WORK TO BE COMPLETED |
In the entries below, find the line with "computes the probability" and the line with "been performed.". Return those two lines and all lines between them, exactly.

RECORD EXCERPTS |
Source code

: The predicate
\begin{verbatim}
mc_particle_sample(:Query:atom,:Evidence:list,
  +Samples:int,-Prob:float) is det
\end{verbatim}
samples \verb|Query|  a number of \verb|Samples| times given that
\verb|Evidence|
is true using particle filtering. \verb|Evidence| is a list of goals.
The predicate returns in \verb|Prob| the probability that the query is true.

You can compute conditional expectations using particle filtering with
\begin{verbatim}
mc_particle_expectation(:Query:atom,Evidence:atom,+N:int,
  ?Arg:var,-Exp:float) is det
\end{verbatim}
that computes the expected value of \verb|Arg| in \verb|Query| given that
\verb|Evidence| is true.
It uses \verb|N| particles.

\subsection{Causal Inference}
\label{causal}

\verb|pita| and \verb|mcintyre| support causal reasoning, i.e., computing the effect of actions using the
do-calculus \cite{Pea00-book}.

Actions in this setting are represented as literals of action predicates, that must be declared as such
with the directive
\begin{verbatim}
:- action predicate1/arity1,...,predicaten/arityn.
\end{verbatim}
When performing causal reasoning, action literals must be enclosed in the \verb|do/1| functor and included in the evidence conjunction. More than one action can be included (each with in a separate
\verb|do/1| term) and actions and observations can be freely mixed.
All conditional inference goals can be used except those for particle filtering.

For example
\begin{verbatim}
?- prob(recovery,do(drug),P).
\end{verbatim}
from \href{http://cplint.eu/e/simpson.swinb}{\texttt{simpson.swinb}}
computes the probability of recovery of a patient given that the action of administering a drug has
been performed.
==
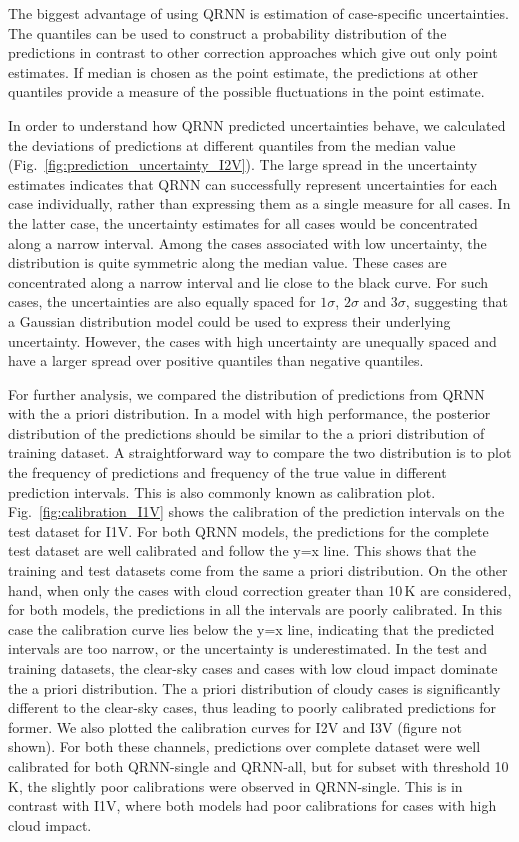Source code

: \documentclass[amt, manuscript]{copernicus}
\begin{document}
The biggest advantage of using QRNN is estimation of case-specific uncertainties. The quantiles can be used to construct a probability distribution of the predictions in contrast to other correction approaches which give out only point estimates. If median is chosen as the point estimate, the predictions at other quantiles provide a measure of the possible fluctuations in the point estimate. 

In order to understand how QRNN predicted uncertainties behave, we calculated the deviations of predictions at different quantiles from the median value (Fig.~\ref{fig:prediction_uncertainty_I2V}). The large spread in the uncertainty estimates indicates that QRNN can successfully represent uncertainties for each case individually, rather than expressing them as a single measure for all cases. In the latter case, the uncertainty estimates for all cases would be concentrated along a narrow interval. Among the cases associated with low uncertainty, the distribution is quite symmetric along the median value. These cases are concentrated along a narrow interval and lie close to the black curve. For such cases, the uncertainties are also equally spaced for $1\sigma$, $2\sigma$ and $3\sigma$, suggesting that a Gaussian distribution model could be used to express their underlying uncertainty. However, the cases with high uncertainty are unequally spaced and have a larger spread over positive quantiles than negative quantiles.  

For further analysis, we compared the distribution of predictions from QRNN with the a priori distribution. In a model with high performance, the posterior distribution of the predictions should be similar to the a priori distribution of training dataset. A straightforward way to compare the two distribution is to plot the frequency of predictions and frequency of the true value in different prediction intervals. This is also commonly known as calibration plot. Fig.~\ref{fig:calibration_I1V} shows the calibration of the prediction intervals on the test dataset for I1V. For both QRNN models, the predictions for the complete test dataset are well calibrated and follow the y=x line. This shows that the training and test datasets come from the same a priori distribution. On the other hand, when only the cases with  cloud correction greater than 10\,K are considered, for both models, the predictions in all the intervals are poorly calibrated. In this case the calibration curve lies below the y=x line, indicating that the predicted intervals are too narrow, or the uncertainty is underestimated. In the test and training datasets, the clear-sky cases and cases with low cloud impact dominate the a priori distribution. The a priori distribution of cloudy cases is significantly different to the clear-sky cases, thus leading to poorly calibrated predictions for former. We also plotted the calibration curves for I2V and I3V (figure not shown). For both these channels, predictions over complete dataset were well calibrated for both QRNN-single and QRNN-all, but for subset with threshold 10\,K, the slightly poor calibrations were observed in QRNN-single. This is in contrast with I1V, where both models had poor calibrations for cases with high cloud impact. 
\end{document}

PROBLEM SOLUTION |
computes the probability of recovery of a patient given that the action of administering a drug has
been performed.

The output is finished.